GIVEN RECORDS:
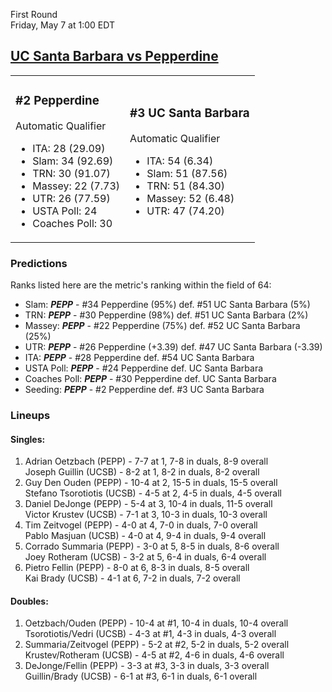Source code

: First Round  
Friday, May 7 at 1:00 EDT
## [UC Santa Barbara vs Pepperdine](https://www.ncaa.com/game/5833380) 

<table><tr><td>  

### #2 Pepperdine  

Automatic Qualifier  
- ITA: 28 (29.09)  
- Slam: 34 (92.69)  
- TRN: 30 (91.07)  
- Massey: 22 (7.73)  
- UTR: 26 (77.59)  
- USTA Poll: 24  
- Coaches Poll: 30  

</td><td>  

### #3 UC Santa Barbara  

Automatic Qualifier  
- ITA: 54 (6.34)  
- Slam: 51 (87.56)  
- TRN: 51 (84.30)  
- Massey: 52 (6.48)  
- UTR: 47 (74.20)  

</td></tr></table>  

 ### Predictions  

Ranks listed here are the metric's ranking within the field of 64:  
- Slam: ***PEPP*** - #34 Pepperdine (95%) def. #51 UC Santa Barbara (5%)  
- TRN: ***PEPP*** - #30 Pepperdine (98%) def. #51 UC Santa Barbara (2%)  
- Massey: ***PEPP*** - #22 Pepperdine (75%) def. #52 UC Santa Barbara (25%)  
- UTR: ***PEPP*** - #26 Pepperdine (+3.39) def. #47 UC Santa Barbara (-3.39)  
- ITA: ***PEPP*** - #28 Pepperdine def. #54 UC Santa Barbara  
- USTA Poll: ***PEPP*** - #24 Pepperdine def. UC Santa Barbara  
- Coaches Poll: ***PEPP*** - #30 Pepperdine def. UC Santa Barbara  
- Seeding: ***PEPP*** - #2 Pepperdine def. #3 UC Santa Barbara  

 ### Lineups  

 #### Singles:  
1. Adrian Oetzbach (PEPP) - 7-7 at 1, 7-8 in duals, 8-9 overall  
  Joseph Guillin (UCSB) - 8-2 at 1, 8-2 in duals, 8-2 overall
2. Guy Den Ouden (PEPP) - 10-4 at 2, 15-5 in duals, 15-5 overall  
  Stefano Tsorotiotis (UCSB) - 4-5 at 2, 4-5 in duals, 4-5 overall
3. Daniel DeJonge (PEPP) - 5-4 at 3, 10-4 in duals, 11-5 overall  
  Victor Krustev (UCSB) - 7-1 at 3, 10-3 in duals, 10-3 overall
4. Tim Zeitvogel (PEPP) - 4-0 at 4, 7-0 in duals, 7-0 overall  
  Pablo Masjuan (UCSB) - 4-0 at 4, 9-4 in duals, 9-4 overall
5. Corrado Summaria (PEPP) - 3-0 at 5, 8-5 in duals, 8-6 overall  
  Joey Rotheram (UCSB) - 3-2 at 5, 6-4 in duals, 6-4 overall
6. Pietro Fellin (PEPP) - 8-0 at 6, 8-3 in duals, 8-5 overall  
  Kai Brady (UCSB) - 4-1 at 6, 7-2 in duals, 7-2 overall

 #### Doubles:  
1. Oetzbach/Ouden (PEPP) - 10-4 at #1, 10-4 in duals, 10-4 overall  
  Tsorotiotis/Vedri (UCSB) - 4-3 at #1, 4-3 in duals, 4-3 overall
2. Summaria/Zeitvogel (PEPP) - 5-2 at #2, 5-2 in duals, 5-2 overall  
  Krustev/Rotheram (UCSB) - 4-5 at #2, 4-6 in duals, 4-6 overall
3. DeJonge/Fellin (PEPP) - 3-3 at #3, 3-3 in duals, 3-3 overall  
  Guillin/Brady (UCSB) - 6-1 at #3, 6-1 in duals, 6-1 overall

WHAT THIS TASK INVOLVES: With the line holding "- ITA: ***PEPP***" as the first and the line holding "Joseph Guillin (UCSB)" as the last, please transcribe exactly the lines of the material above in that range and nothing else.

RESULT FOR THIS EXERCISE:
- ITA: ***PEPP*** - #28 Pepperdine def. #54 UC Santa Barbara  
- USTA Poll: ***PEPP*** - #24 Pepperdine def. UC Santa Barbara  
- Coaches Poll: ***PEPP*** - #30 Pepperdine def. UC Santa Barbara  
- Seeding: ***PEPP*** - #2 Pepperdine def. #3 UC Santa Barbara  

 ### Lineups  

 #### Singles:  
1. Adrian Oetzbach (PEPP) - 7-7 at 1, 7-8 in duals, 8-9 overall  
  Joseph Guillin (UCSB) - 8-2 at 1, 8-2 in duals, 8-2 overall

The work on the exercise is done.